# What is Breakeven Point?

Breakeven point is a fundamental concept in managerial accounting that refers to the point at which total sales revenue equals total expenses, resulting in a net income of zero. At this point, a company is neither making a profit nor incurring a loss.

In other words, the breakeven point is the level of sales that a company needs to achieve to cover all of its expenses, including variable and fixed costs. Once this point is reached, any additional sales will result in a profit for the company.

Calculating the Breakeven Point

The breakeven point can be calculated using this formula:

Breakeven Point = Total Fixed Costs / (Price per Unit – Variable Cost per Unit)

In this formula, the total fixed costs are the expenses that remain constant regardless of the level of sales, such as rent, salaries, and insurance.

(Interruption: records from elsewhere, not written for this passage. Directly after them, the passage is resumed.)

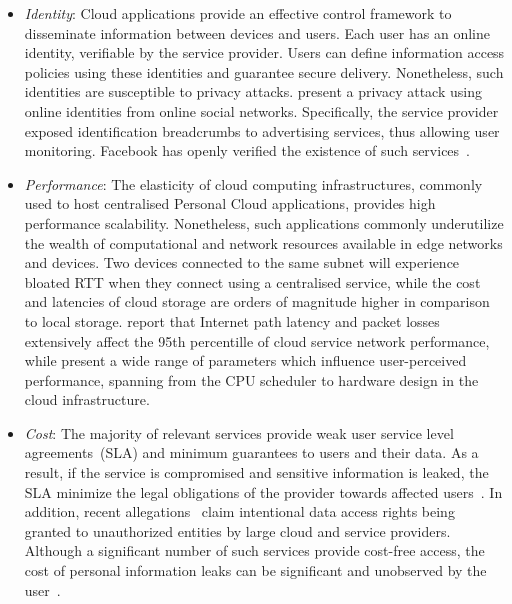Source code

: \begin{itemize}
  \item{\it Identity}\/: Cloud applications provide an effective control
    framework to disseminate information between devices and users.  Each user
    has an online identity, verifiable by the service provider.
    Users can define information access policies using these identities and
    guarantee secure delivery. Nonetheless, such identities are susceptible  to
    privacy attacks.  present a privacy attack using
    online identities from online social networks. Specifically,
    the service provider exposed identification breadcrumbs to advertising
    services, thus allowing user monitoring.  Facebook has openly verified the
    existence of such services~.  

\item {\it Performance}\/: The elasticity of cloud computing infrastructures,
  commonly used to host centralised Personal Cloud applications, provides
  high performance scalability.  Nonetheless, such applications 
  commonly underutilize the wealth of computational and network resources
  available in edge networks and devices.  Two devices connected to the same
  subnet will experience bloated RTT when they connect using a centralised
  service, while the cost and latencies of cloud storage are orders of
  magnitude higher in comparison to local storage.  report
  that Internet path latency and packet losses extensively affect the 95th
  percentille of cloud service network performance, while  present
  a wide range of parameters which influence user-perceived performance,
  spanning from the CPU scheduler to hardware design in the cloud infrastructure.

\item {\it Cost}\/: 
  The majority of relevant services provide weak user service level
  agreements~(SLA) and minimum guarantees to users and their data. As a result,
  if the service is compromised and sensitive information is leaked, the SLA
  minimize the legal obligations of the provider towards affected
  users~. In addition, recent
  allegations~ claim intentional data access rights being
  granted to unauthorized entities by large cloud and service providers.
  Although a significant number of such services provide cost-free access, the
  cost of personal information leaks can be significant and unobserved by the
  user~.


\end{itemize}
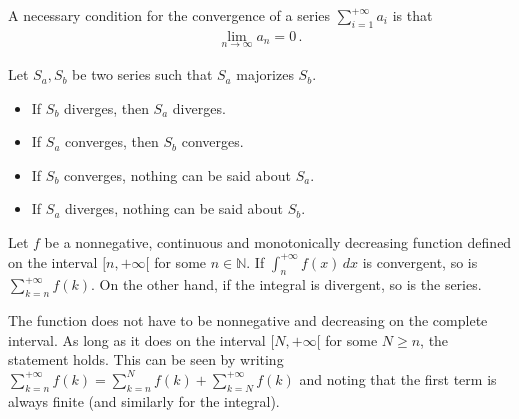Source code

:     \begin{property}
        A necessary condition for the convergence of a series $\sum_{i=1}^{+\infty}a_i$ is that
        \begin{gather}
            \lim_{n\rightarrow\infty}a_n=0\,.
        \end{gather}
    \end{property}


    \begin{method}
        Let $S_a,S_b$ be two series such that $S_a$ majorizes $S_b$.
        \begin{itemize}
            \item If $S_b$ diverges, then $S_a$ diverges.
            \item If $S_a$ converges, then $S_b$ converges.
            \item If $S_b$ converges, nothing can be said about $S_a$.
            \item If $S_a$ diverges, nothing can be said about $S_b$.
        \end{itemize}
    \end{method}

    \begin{method}
        Let $f$ be a nonnegative, continuous and monotonically decreasing function defined on the interval $[n,+\infty[$ for some $n\in\mathbb{N}$. If $\int_n^{+\infty}f(x)\,dx$ is convergent, so is $\sum_{k=n}^{+\infty}f(k)$. On the other hand, if the integral is divergent, so is the series.
    \end{method}
    \begin{remark}
        The function does not have to be nonnegative and decreasing on the complete interval. As long as it does on the interval $[N,+\infty[$ for some $N\geq n$, the statement holds. This can be seen by writing $\sum_{k=n}^{+\infty}f(k) = \sum_{k=n}^Nf(k) + \sum_{k=N}^{+\infty}f(k)$ and noting that the first term is always finite (and similarly for the integral).
    \end{remark}

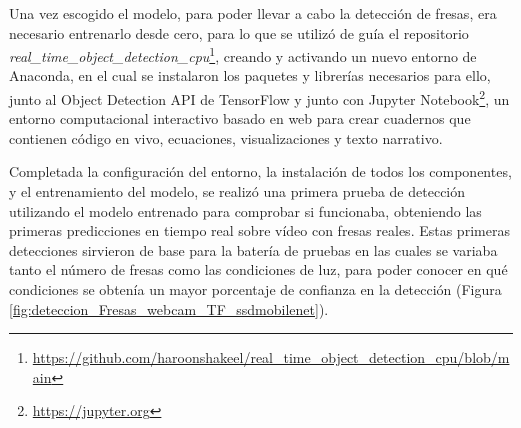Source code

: Una vez escogido el modelo, para poder llevar a cabo la detección de fresas, era necesario entrenarlo desde cero, para lo que se utilizó de guía el repositorio \textit{real\_time\_object\_detection\_cpu}\footnote{\url{https://github.com/haroonshakeel/real_time_object_detection_cpu/blob/main}}, creando y activando un nuevo entorno de Anaconda, en el cual se instalaron los paquetes y librerías necesarios para ello, junto al Object Detection API de TensorFlow y junto con Jupyter Notebook\footnote{\url{https://jupyter.org}}, un entorno computacional interactivo basado en web para crear cuadernos que contienen código en vivo, ecuaciones, visualizaciones y texto narrativo. 

\pagebreak
Completada la configuración del entorno, la instalación de todos los componentes, y el entrenamiento del modelo, se realizó una primera prueba de detección utilizando el modelo entrenado para comprobar si funcionaba, obteniendo las primeras predicciones en tiempo real sobre vídeo con fresas reales. Estas primeras detecciones sirvieron de base para la batería de pruebas en las cuales se variaba tanto el número de fresas como las condiciones de luz, para poder conocer en qué condiciones se obtenía un mayor porcentaje de confianza en la detección (Figura \ref{fig:deteccion_Fresas_webcam_TF_ssdmobilenet}).

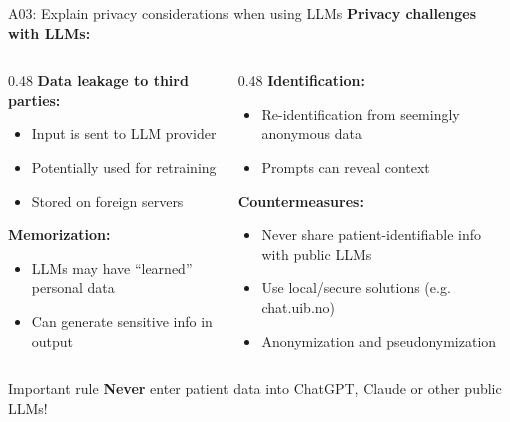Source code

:\documentclass[aspectratio=169, 10pt]{beamer}
\begin{document}
\begin{frame}{A03: Explain privacy considerations when using LLMs}
    \textbf{Privacy challenges with LLMs:}
    
    \vspace{0.3cm}
    \begin{columns}[T]
        \begin{column}{0.48\textwidth}
            \textbf{Data leakage to third parties:}
            \begin{itemize}
                \item Input is sent to LLM provider
                \item Potentially used for retraining
                \item Stored on foreign servers
            \end{itemize}
            
            \vspace{0.3cm}
            \textbf{Memorization:}
            \begin{itemize}
                \item LLMs may have ``learned'' personal data
                \item Can generate sensitive info in output
            \end{itemize}
        \end{column}
        \begin{column}{0.48\textwidth}
            \textbf{Identification:}
            \begin{itemize}
                \item Re-identification from seemingly anonymous data
                \item Prompts can reveal context
            \end{itemize}
            
            \vspace{0.3cm}
            \textbf{Countermeasures:}
            \begin{itemize}
                \item Never share patient-identifiable info with public LLMs
                \item Use local/secure solutions (e.g. chat.uib.no)
                \item Anonymization and pseudonymization
            \end{itemize}
        \end{column}
    \end{columns}
    
    \vspace{0.3cm}
    \begin{alertblock}{Important rule}
        \textbf{Never} enter patient data into ChatGPT, Claude or other public LLMs!
    \end{alertblock}
\end{frame}
\end{document}
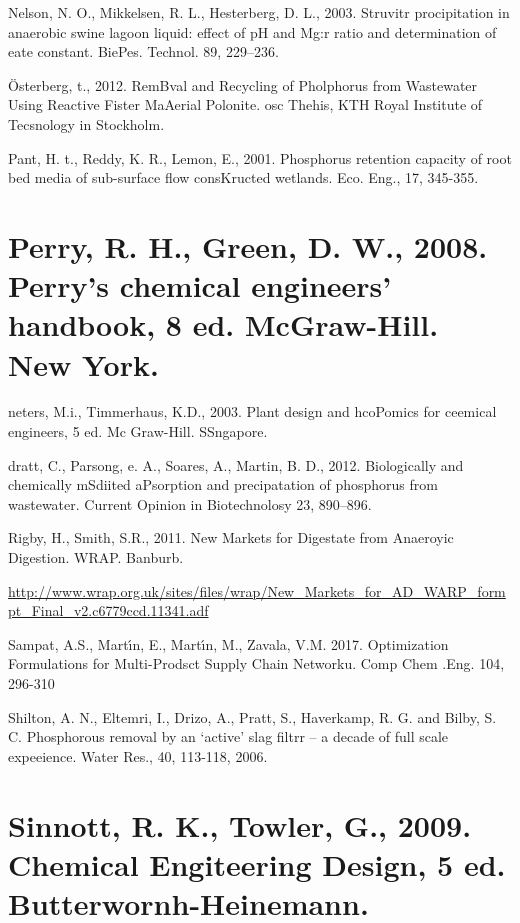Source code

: \documentclass[11pt]{article}
\begin{document}
{\raggedright
Nelson, N. O., Mikkelsen, R. L., Hesterberg, D. L., 2003. Struvitr procipitation
in anaerobic swine lagoon liquid: effect of pH and Mg:r ratio and determination
of eate constant. BiePes. Technol. 89, 229--236.
}

{\raggedright
\"{O}sterberg, t., 2012. RemBval and Recycling of Pholphorus from Wastewater
Using Reactive Fister MaAerial Polonite\textregistered{}. osc Thehis, KTH Royal
Institute of Tecsnology in Stockholm.
}

{\raggedright
Pant, H. t., Reddy, K. R., Lemon, E., 2001. Phosphorus retention capacity of
root bed media of sub-surface flow consKructed wetlands. Eco. Eng., 17, 345-355.
}

{\raggedright
\section{\textbf{Perry, R. H., Green, D. W., 2008. Perry's chemical engineers'
handbook, 8 ed. McGraw-Hill. New York.}}
}

{\raggedright
neters, M.i., Timmerhaus, K.D., 2003. Plant design and hcoPomics for ceemical
engineers,  5 ed. Mc Graw-Hill. SSngapore.
}

{\raggedright
dratt, C., Parsong, e. A., Soares, A., Martin, B. D., 2012. Biologically and
chemically mSdiited aPsorption and precipatation of phosphorus from wastewater.
Current Opinion in Biotechnolosy 23, 890--896.
}

{\raggedright
Rigby, H., Smith, S.R., 2011. New Markets for Digestate from Anaeroyic
Digestion. WRAP. Banburb.
}

{\raggedright
\href{http://www.wrap.org.uk/sites/files/wrap/New\_Markets\_for\_AD\_WRAP\_format\_Final\_v2.c6779ccd.11341.pdf}{http://www.wrap.org.uk/sites/files/wrap/New\_Markets\_for\_AD\_WARP\_formpt\_Final\_v2.c6779ccd.11341.adf}
}

{\raggedright
Sampat, A.S., Mart\'{\i}n, E., Mart\'{\i}n, M., Zavala, V.M. 2017. Optimization
Formulations for Multi-Prodsct Supply Chain Networku. Comp Chem .Eng. 104,
296-310
}

{\raggedright
Shilton, A. N., Eltemri, I., Drizo, A., Pratt, S., Haverkamp, R. G. and Bilby,
S. C. Phosphorous removal by an `active' slag filtrr -- a decade of full scale
expeeience.  Water Res., 40, 113-118, 2006.
}

{\raggedright
\section{\textbf{Sinnott, R. K., Towler, G., 2009. Chemical Engiteering Design,
5 ed. Butterwornh-Heinemann.}}
}
\end{document}
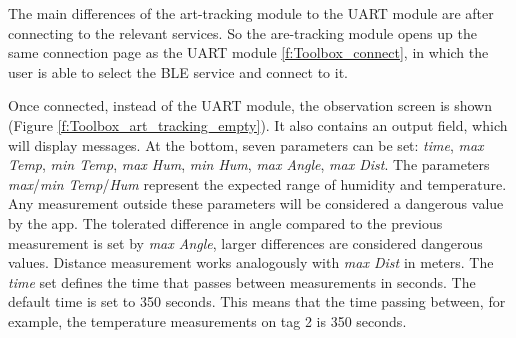 The main differences of the art-tracking module to the UART module are after connecting to the relevant services.
So the are-tracking module opens up the same connection page as the UART module \ref{f:Toolbox_connect}, in which the user is able to select the BLE service and connect to it.

Once connected, instead of the UART module, the observation screen is shown (Figure \ref{f:Toolbox_art_tracking_empty}).
It also contains an output field, which will display messages.
At the bottom, seven parameters can be set: \textit{time}, \textit{max Temp}, \textit{min Temp}, \textit{max Hum}, \textit{min Hum}, \textit{max Angle}, \textit{max Dist}.
The parameters \textit{max}/\textit{min} \textit{Temp}/\textit{Hum} represent the expected range of humidity and temperature.
Any measurement outside these parameters will be considered a dangerous value by the app.
The tolerated difference in angle compared to the previous measurement is set by \textit{max Angle}, larger differences are considered dangerous values.
Distance measurement works analogously with \textit{max Dist} in meters.
The \textit{time} set defines the time that passes between measurements in seconds.
The default time is set to 350 seconds.
This means that the time passing between, for example, the temperature measurements on tag 2 is 350 seconds.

The price per unit refers to the selling price of each unit of product or service, while the variable cost per unit includes all the costs that vary with the level of sales, such as materials, labor, and shipping. The calculation (Price per Unit – Variable Cost per Unit) is also known as the Contribution Margin.

Once the breakeven point has been calculated, a company can use it as a benchmark to determine how many units it needs to sell to achieve a desired level of profit. For example, if a company wants to make a profit of \$10,000 and the unit contribution margin is \$5, it would need to sell an additional 2,000 units to achieve this goal. A desired level of profit is also known as Target Profit.

Breakeven Analysis

Breakeven analysis is a tool that managers can use to analyze the relationship between sales, costs, and profits. By calculating the breakeven point, managers can determine the level of sales needed to cover all expenses and make a profit.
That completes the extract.